TRY IT
Of the entries below, return exactly those lines that fall between the one containing "If $n=2$ there" and the one containing "If $n\geq 3$", the two end lines included.

BEGIN DATA IN THIS EXERCISE

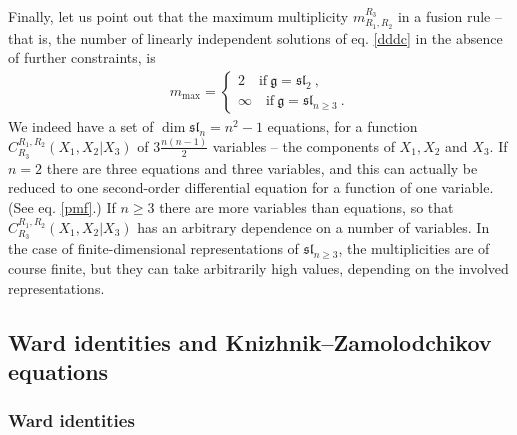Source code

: \documentclass[12pt, a4paper, notitlepage, twoside]{report}
\numberwithin{equation}{section}
\theoremstyle{break}
\begin{document}
Finally, let us point out that the maximum multiplicity $m_{R_1,R_2}^{R_3}$ in a fusion rule -- that is, the number of linearly independent solutions of eq. \eqref{dddc} in the absence of further constraints, is 
\begin{align}
 m_{\mathrm{max}} = \left\{\begin{array}{l}  2 \quad \text{if}\ \mathfrak{g}=\mathfrak{sl}_2\ , \\ \infty \quad \text{if}\ \mathfrak{g}=\mathfrak{sl}_{n\geq 3}\ . \end{array}\right. 
\end{align}
We indeed have a set of $\dim \mathfrak{sl}_n=n^2-1$ equations, for a function $C^{R_1,R_2}_{R_3}(X_1,X_2|X_3)$ of $3\frac{n(n-1)}{2}$ variables -- the components of $X_1,X_2$ and $X_3$.
If $n=2$ there are three equations and three variables, and this can actually be reduced to one second-order differential equation for a function of one variable. (See eq. \eqref{pmf}.)
If $n\geq 3$ there are more variables than equations, so that $C^{R_1,R_2}_{R_3}(X_1,X_2|X_3)$ has an arbitrary dependence on a number of variables.
In the case of finite-dimensional representations of $\mathfrak{sl}_{n\geq 3}$, the multiplicities are of course finite, but they can take arbitrarily high values, depending on the involved representations.

\subsection{Ward identities and Knizhnik--Zamolodchikov equations \label{secwikz}}

\subsubsection{Ward identities}
\end{document}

END DATA IN THIS EXERCISE

RESPONSE BELOW
If $n=2$ there are three equations and three variables, and this can actually be reduced to one second-order differential equation for a function of one variable. (See eq. \eqref{pmf}.)
If $n\geq 3$ there are more variables than equations, so that $C^{R_1,R_2}_{R_3}(X_1,X_2|X_3)$ has an arbitrary dependence on a number of variables.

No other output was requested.